Second Booyah's suggestion to run a full scan on the drive. If you don't have the diagnostic software for your hard drive, grab and burn an ISO from
http://www.ultimatebootcd.com and chose the diagnostic from your drive's manufacturer.
If the drive doesn't appear in your BIOS listing, you're pretty much screwed. Unless you can replace the IDE controller board on the drive, (and that's the drive's only problem), you won't be able to recover the data yourself.
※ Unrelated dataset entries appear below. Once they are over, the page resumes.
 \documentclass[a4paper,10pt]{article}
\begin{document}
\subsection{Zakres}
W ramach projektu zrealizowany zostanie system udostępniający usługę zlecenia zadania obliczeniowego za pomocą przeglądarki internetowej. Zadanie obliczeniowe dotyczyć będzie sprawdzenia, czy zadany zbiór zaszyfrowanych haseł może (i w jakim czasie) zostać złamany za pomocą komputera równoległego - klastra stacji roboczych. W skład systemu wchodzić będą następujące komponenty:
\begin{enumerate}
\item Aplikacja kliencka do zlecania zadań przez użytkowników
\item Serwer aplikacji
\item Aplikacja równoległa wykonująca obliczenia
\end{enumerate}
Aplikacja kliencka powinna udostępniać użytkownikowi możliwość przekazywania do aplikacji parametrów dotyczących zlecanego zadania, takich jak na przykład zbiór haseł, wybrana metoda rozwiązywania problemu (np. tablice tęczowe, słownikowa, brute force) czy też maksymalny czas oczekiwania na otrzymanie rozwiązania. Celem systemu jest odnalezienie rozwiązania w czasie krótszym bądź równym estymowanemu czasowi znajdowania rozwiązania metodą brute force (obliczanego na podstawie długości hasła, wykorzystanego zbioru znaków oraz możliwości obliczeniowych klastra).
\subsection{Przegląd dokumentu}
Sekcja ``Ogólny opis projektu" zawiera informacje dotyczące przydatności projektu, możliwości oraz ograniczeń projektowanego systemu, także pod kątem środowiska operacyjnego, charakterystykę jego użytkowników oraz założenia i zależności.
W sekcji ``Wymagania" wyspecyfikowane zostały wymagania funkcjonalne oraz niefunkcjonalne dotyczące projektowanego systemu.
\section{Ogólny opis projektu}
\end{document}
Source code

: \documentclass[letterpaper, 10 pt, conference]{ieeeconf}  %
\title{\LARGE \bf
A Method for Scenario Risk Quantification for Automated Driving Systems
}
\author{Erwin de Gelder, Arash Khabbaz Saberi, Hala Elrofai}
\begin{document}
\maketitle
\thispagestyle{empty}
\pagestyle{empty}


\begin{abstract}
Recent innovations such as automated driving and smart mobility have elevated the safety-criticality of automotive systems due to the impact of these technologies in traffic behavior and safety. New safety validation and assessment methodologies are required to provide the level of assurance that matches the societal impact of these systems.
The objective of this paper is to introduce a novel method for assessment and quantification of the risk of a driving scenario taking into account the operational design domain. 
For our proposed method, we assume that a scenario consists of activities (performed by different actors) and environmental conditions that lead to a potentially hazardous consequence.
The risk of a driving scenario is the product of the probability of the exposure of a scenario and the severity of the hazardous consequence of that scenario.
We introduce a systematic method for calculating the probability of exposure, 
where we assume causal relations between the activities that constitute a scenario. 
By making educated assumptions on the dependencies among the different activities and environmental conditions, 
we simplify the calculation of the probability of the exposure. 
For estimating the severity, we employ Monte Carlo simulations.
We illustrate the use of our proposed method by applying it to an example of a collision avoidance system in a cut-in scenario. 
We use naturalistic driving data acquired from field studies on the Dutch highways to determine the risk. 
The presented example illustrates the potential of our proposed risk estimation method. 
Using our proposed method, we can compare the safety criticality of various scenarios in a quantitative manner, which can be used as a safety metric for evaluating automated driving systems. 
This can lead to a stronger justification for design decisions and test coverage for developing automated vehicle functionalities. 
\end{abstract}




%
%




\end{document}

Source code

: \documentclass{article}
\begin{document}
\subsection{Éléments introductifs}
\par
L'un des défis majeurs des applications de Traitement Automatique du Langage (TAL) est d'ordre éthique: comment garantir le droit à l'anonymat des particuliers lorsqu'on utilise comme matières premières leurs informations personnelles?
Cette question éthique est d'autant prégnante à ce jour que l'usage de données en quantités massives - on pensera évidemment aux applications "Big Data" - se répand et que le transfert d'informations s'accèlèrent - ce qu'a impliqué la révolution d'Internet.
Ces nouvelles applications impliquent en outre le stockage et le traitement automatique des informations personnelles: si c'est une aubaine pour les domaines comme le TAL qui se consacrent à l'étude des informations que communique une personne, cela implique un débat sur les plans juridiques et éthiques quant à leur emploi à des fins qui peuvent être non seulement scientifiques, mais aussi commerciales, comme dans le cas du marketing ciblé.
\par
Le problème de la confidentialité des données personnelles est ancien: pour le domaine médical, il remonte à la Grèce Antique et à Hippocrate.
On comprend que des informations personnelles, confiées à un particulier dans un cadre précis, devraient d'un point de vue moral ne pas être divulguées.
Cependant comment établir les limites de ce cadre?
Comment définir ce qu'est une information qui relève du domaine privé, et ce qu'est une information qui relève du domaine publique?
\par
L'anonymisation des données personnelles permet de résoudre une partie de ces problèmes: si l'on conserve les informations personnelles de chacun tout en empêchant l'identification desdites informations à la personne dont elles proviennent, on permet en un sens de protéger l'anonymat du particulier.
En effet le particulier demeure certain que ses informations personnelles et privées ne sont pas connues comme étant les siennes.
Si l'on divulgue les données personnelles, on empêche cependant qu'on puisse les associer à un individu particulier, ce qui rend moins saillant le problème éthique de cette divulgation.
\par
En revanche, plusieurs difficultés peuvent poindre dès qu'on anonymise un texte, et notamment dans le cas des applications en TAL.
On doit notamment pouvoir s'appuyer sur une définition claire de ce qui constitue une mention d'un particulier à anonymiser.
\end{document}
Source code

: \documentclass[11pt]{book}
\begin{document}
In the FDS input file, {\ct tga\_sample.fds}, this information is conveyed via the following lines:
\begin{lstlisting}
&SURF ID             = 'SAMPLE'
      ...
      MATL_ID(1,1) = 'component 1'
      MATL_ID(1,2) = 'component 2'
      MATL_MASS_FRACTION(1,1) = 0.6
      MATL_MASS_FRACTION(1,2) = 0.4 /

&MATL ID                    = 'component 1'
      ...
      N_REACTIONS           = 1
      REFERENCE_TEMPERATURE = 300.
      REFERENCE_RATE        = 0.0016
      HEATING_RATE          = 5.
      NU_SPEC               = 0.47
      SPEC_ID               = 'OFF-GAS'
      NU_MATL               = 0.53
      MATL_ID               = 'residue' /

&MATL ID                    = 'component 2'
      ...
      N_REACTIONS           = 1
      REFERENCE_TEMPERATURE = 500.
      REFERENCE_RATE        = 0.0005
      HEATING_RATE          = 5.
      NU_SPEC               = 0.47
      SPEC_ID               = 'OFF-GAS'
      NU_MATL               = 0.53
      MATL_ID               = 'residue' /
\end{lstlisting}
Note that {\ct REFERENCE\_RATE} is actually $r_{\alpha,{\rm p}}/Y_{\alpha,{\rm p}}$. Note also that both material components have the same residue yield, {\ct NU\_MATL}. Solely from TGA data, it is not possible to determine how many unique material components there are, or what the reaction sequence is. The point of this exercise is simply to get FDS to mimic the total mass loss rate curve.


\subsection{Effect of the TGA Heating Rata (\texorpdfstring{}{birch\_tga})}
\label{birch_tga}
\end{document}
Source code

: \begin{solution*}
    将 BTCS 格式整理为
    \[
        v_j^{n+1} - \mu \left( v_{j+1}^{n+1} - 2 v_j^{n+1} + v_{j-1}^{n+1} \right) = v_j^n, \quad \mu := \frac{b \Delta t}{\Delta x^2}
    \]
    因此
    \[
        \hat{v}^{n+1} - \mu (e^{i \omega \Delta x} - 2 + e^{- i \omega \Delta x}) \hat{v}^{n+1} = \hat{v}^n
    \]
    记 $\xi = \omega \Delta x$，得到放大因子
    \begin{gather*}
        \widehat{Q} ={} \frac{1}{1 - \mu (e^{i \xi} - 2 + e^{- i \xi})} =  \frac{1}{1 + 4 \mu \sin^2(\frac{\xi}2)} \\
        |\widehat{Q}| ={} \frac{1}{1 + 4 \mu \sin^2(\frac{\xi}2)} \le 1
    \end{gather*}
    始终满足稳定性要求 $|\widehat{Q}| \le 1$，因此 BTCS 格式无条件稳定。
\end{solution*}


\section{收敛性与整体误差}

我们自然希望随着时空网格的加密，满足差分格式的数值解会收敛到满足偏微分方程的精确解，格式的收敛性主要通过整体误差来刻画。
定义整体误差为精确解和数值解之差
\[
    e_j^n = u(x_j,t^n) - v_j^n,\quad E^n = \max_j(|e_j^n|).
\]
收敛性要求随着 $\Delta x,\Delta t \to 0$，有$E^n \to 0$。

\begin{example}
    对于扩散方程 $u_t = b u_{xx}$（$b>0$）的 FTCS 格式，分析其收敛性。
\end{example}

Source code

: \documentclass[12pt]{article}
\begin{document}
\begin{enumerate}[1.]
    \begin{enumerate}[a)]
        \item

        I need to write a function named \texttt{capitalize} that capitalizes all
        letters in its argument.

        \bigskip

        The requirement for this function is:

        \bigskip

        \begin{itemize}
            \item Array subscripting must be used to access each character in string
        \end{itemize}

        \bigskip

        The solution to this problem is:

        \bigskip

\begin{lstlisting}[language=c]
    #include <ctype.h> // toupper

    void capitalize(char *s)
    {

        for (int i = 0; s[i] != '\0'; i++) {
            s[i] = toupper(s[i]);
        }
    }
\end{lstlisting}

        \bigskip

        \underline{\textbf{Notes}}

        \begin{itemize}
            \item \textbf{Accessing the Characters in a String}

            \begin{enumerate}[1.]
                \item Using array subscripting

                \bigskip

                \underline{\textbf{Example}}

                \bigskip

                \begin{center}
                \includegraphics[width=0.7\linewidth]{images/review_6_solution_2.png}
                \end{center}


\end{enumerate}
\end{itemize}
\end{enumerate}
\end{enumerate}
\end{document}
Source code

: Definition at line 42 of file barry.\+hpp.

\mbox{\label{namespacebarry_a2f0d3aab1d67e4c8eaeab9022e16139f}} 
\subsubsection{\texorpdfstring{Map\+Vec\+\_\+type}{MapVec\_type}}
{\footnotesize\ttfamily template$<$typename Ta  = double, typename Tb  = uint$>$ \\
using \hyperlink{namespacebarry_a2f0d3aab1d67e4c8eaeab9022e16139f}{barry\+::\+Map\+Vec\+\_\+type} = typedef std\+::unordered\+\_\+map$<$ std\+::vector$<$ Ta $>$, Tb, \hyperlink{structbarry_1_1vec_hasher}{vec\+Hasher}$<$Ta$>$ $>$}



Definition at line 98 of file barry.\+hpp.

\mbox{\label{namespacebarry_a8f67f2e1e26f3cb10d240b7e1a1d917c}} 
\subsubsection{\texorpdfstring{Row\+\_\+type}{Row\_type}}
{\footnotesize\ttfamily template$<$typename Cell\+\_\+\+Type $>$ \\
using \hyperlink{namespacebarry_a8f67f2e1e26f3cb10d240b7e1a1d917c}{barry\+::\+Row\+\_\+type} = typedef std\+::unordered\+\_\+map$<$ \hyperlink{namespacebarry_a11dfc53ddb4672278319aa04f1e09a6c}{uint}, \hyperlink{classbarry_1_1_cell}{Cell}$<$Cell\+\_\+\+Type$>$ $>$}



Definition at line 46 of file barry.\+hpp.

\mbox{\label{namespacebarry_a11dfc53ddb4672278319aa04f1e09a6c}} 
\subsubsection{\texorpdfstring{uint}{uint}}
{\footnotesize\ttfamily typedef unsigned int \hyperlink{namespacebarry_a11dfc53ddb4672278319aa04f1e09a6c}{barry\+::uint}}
If the drive shows up and works OK but the filesystem is corrupted, or the drive shows up but with bad sector information, there are programs you can use to try and recover as much corrupted data as you can.
This page has a listing of what mostly constitutes the best free data recovery programs available. For most of those, like PC Inspector and Drive Rescue, you'll want to hook up the hard drive to another working computer so you have a working drive to copy the recovered data to. If you don't have a separate computer to use, you can run some of these programs from a Bart's PE disk such as the
ultimate boot cd for windows, which actually includes TestDisk and PC Inspector.
Most of the time, though, I suggest the commercial data recovery tools over the free ones. GetDataBack is an excellent recovery program that I've used consistently to recover corrupted data. It runs from a working Windows installation, and comes in a FAT and NTFS version. You can download it to see if it works for your drive, and then purchase a key to copy over the recovered data to a good drive.
The other I suggest is SpinRite, which runs completely from a bootable floppy or CD and analyzes a drive sector by sector to read and recover data even from sectors that have failed. It doesn't have a trial version, but I believe you can ask for a refund within 30 days if it doesn't work out for you.